BEGIN Information provided

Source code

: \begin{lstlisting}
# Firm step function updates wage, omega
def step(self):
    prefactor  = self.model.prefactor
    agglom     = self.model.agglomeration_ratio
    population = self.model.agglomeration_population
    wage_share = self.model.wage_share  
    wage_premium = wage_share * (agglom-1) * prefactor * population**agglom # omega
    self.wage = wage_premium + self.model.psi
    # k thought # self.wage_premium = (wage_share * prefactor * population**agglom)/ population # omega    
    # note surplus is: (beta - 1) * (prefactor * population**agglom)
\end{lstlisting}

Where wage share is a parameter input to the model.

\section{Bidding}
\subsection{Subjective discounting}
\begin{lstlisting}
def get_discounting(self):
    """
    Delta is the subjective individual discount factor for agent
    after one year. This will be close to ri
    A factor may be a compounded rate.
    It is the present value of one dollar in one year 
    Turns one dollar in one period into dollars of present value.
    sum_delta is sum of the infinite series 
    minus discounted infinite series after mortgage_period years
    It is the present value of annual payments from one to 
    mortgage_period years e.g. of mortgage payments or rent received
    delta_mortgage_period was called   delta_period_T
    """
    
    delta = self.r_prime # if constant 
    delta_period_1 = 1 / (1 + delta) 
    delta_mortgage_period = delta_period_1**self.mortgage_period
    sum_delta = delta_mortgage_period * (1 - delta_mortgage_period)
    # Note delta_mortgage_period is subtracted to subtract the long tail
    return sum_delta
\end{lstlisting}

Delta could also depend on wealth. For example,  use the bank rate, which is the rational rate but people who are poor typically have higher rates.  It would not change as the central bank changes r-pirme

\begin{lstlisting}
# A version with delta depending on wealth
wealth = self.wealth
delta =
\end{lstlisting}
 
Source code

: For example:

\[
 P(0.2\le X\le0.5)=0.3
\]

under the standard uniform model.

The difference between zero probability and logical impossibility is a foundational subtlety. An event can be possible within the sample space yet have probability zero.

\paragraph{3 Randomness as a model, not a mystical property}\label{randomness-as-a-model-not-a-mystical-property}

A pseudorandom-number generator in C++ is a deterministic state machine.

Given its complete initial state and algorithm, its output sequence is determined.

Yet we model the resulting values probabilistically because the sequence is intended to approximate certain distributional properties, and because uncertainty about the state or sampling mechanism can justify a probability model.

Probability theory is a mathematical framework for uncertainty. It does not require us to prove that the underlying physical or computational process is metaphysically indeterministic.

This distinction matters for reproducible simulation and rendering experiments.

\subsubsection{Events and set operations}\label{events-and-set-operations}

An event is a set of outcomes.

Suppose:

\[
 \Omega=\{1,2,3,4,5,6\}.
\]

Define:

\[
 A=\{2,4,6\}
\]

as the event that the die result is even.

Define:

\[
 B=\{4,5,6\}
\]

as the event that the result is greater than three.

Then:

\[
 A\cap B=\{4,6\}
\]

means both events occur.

END Information provided

| Directions for this task |
From the records given above, copy all lines containing "have".

| Answer box |
Delta could also depend on wealth. For example,  use the bank rate, which is the rational rate but people who are poor typically have higher rates.  It would not change as the central bank changes r-pirme
The difference between zero probability and logical impossibility is a foundational subtlety. An event can be possible within the sample space yet have probability zero.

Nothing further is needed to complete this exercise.